So these are steps you can take without having to resort to code. They’ll take you 90% of the way there.

1. Disable the ‘Add/edit summary’ link

Go to Structure » Content types and click the ‘Manage fields‘ link for the content type. Edit the Body field and uncheck “Summary input”.

2. Add the Drupal break button in CKEditor

Go to Configuration » Content authoring » CKEditor. In the ‘Editor Appearance’ section, enable the ‘Drupal Break’ plugin, and add the button (a red dashed line) to the sidebar. This will enable ‘long summaries’ to be created.

3. Create a separate ‘Long text’ field for your ‘short summaries’

You can make this field ‘plain text’ input and limit it to 2 or 3 rows. You can then use this field in shorter Views listings to be placed in sidebars or on the front page.

After that, what’s left?

1. Views doesn’t recognise the <!–break–> tag. The CKEditor button inserts a <!–break–> tag to distinguish between the summary and the rest of the page. However, neither Views ‘trimmed’ or ‘summary or trimmed’ display modes recognise it, which is odd as Drupal’s default trimming does. So the trick here is to populate the node summary on node save:

/* Implements hook_form_node_form_alter(). */
function mymodule_form_node_form_alter(&$form, $form_state) {
// Not sure if we need this, if we have input disabled
$form['body']['und'][0]['summary']['#access'] = FALSE;

$form['#submit'][] = 'mymodule_node_form_submit';

function mymodule_node_form_submit(&$form, &$form_state) {
$form_state['values']['body']['und'][0]['summary'] = text_summary($form_state['values']['body']['und'][0]['value'], 3, 600);

The last 2 values of the text_summary function are the filter format ID (which should probably be the same as the ID of the body itself. ) and the trim length, which won’t matter in our case as text_summary first looks for the <!–break–> before doing any trims. With this addition, we can then use the long summary in our views, as the Body field in ‘Summary or trimmed’ mode.

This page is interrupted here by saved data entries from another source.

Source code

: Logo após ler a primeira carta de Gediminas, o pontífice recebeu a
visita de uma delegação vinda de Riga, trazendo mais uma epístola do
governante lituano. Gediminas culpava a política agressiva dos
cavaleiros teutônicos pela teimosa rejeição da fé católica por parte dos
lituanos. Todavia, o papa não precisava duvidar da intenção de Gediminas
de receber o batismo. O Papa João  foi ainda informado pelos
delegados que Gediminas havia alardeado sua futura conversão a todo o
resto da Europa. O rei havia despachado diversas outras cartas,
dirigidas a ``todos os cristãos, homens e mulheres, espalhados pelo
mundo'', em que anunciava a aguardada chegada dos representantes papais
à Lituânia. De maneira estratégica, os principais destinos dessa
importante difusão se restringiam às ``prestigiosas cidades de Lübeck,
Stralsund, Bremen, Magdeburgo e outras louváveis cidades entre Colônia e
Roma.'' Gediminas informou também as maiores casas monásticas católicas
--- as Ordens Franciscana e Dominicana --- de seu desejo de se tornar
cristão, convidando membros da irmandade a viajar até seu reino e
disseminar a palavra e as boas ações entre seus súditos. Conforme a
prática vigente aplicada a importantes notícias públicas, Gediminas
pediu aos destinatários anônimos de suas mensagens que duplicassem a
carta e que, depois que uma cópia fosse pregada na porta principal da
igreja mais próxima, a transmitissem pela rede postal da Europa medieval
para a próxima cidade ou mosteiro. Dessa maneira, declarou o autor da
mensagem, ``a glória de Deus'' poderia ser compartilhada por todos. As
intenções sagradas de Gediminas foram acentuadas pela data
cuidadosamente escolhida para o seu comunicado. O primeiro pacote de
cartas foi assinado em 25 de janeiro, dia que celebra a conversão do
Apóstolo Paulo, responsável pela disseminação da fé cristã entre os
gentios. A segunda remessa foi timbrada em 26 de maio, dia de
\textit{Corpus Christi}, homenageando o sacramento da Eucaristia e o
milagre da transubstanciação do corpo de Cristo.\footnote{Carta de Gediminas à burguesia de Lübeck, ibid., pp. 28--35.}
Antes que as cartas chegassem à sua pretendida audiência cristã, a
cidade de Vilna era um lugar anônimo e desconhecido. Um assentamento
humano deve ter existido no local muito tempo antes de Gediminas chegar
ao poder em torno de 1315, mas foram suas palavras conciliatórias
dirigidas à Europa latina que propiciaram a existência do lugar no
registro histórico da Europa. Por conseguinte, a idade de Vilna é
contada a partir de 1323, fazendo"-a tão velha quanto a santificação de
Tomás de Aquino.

2. The page break button is not as precise as we would like. The break button is quite careful not to break into things like divs (for fear of leaving unopened tags), but if youre using it on an old site with lots of legacy code (like we often are), this means that often when you press the break button, the <!–break–> tag ends up at the bottom of the page! Views has an option to close unopened tags, so we no longer need to worry about them in the plugin itself. So here’s a version of the CKEditor plugin that is less choosy about positioning, just replace the /plugins/drupalbreaks/plugin.js in the ckeditor module. Just make sure to close all tags in your views. Also try not to use it inside things like tables 🙂

Copyright (c) 2003-2011, CKSource - Frederico Knabben. All rights reserved.
For licensing, see LICENSE.html or http://ckeditor.com/license

 * @file Plugin for inserting Drupal teaser and page breaks.
( function() {
    CKEDITOR.plugins.add( 'drupalbreaks',
        requires  : [ 'fakeobjects', 'htmldataprocessor' ],

        init : function( editor )
            // Add the styles that renders our fake objects.
                'img.cke_drupal_pagebreak,img.cke_drupal_break' +
                '{' +
                'background-image: url(' + CKEDITOR.getUrl( this.path + 'images/pagebreak.gif' ) + ');' +
                'background-position: center center;' +
                'background-repeat: no-repeat;' +
                'clear: both;' +
                'display: block;' +
                'float: none;' +
                'width: 100%;' +
                'border-top: #999999 1px dotted;' +
                'border-bottom: #999999 1px dotted;' +
                'height: 5px;' +
                '}' +
                'img.cke_drupal_break' +
                '{' +
                'border-top: #FF0000 1px dotted;' +
                'border-bottom: #FF0000 1px dotted;' +
            // Register the toolbar buttons.
            editor.ui.addButton( 'DrupalBreak',
                label : Drupal.t('Insert Teaser Break'),
                icon : this.path + 'images/drupalbreak.png',
                command : 'drupalbreak'

            editor.addCommand( 'drupalbreak',
                exec : function()
                    // There should be only one  in document. So, look
                    // for an image with class "cke_drupal_break" (the fake element).
                    var images = editor.document.getElementsByTag( 'img' );
                    for ( var i = 0, len = images.count() ; i < len ; i++ )
                        var img = images.getItem( i );
                        if ( img.hasClass( 'cke_drupal_break' ) )
                            if ( confirm( Drupal.t( 'The document already contains a teaser break. Do you want to proceed by removing it first?' ) ) )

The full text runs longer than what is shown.